**YOUR GOAL:** Check each line of the records below for the word "activities" and copy those where it appears.

**DATASET RECORDS:**
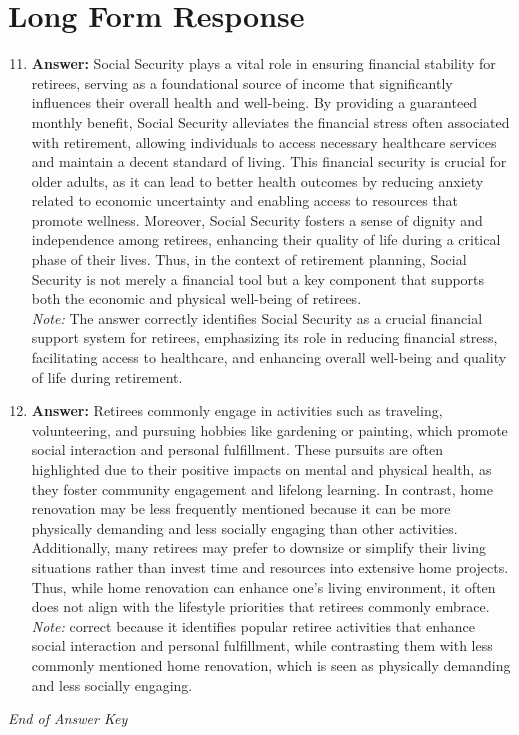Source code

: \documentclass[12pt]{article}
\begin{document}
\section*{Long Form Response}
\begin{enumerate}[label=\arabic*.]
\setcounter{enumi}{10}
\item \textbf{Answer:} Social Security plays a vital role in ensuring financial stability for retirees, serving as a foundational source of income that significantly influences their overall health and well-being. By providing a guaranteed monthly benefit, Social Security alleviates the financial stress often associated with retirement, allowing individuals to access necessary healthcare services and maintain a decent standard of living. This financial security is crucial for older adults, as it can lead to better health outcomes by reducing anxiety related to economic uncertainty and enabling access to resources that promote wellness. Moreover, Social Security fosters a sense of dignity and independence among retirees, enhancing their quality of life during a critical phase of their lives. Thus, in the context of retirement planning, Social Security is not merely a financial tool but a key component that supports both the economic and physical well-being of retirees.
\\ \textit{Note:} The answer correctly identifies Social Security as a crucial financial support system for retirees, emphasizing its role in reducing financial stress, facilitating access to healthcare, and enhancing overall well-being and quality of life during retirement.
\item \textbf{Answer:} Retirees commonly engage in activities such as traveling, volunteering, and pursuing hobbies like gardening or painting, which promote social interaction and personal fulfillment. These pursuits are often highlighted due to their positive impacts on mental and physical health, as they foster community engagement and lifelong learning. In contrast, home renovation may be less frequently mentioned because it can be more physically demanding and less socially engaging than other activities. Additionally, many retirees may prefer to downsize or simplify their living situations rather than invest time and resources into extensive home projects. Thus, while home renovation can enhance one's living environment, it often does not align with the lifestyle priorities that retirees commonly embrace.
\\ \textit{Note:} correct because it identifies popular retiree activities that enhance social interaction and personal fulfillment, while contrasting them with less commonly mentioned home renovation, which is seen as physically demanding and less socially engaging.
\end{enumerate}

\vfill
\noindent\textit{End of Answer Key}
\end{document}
==
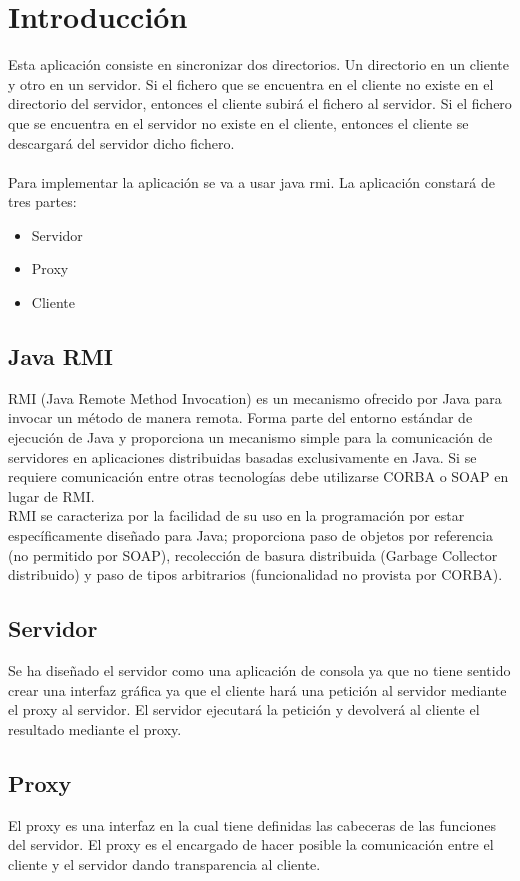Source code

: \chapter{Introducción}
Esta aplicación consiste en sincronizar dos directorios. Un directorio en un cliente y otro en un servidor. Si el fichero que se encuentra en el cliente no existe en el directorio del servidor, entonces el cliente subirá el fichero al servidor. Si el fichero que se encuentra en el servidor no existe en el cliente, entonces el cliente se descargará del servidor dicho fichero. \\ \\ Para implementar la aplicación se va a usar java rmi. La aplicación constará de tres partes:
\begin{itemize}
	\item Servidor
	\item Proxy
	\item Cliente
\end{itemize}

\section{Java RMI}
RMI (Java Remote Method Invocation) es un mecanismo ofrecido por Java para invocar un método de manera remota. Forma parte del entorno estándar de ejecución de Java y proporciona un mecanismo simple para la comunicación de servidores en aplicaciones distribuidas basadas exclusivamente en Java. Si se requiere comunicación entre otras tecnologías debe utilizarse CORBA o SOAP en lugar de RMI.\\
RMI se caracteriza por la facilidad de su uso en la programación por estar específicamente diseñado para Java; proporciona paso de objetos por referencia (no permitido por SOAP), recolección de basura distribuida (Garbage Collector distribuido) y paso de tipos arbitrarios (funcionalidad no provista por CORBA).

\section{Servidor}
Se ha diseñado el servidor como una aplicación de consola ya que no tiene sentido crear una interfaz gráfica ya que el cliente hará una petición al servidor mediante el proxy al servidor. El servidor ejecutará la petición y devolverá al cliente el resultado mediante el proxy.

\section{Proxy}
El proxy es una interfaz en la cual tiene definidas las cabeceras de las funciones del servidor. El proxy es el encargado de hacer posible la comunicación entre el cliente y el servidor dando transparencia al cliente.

**WRITTEN REPLY:**
\item \textbf{Answer:} Retirees commonly engage in activities such as traveling, volunteering, and pursuing hobbies like gardening or painting, which promote social interaction and personal fulfillment. These pursuits are often highlighted due to their positive impacts on mental and physical health, as they foster community engagement and lifelong learning. In contrast, home renovation may be less frequently mentioned because it can be more physically demanding and less socially engaging than other activities. Additionally, many retirees may prefer to downsize or simplify their living situations rather than invest time and resources into extensive home projects. Thus, while home renovation can enhance one's living environment, it often does not align with the lifestyle priorities that retirees commonly embrace.
\\ \textit{Note:} correct because it identifies popular retiree activities that enhance social interaction and personal fulfillment, while contrasting them with less commonly mentioned home renovation, which is seen as physically demanding and less socially engaging.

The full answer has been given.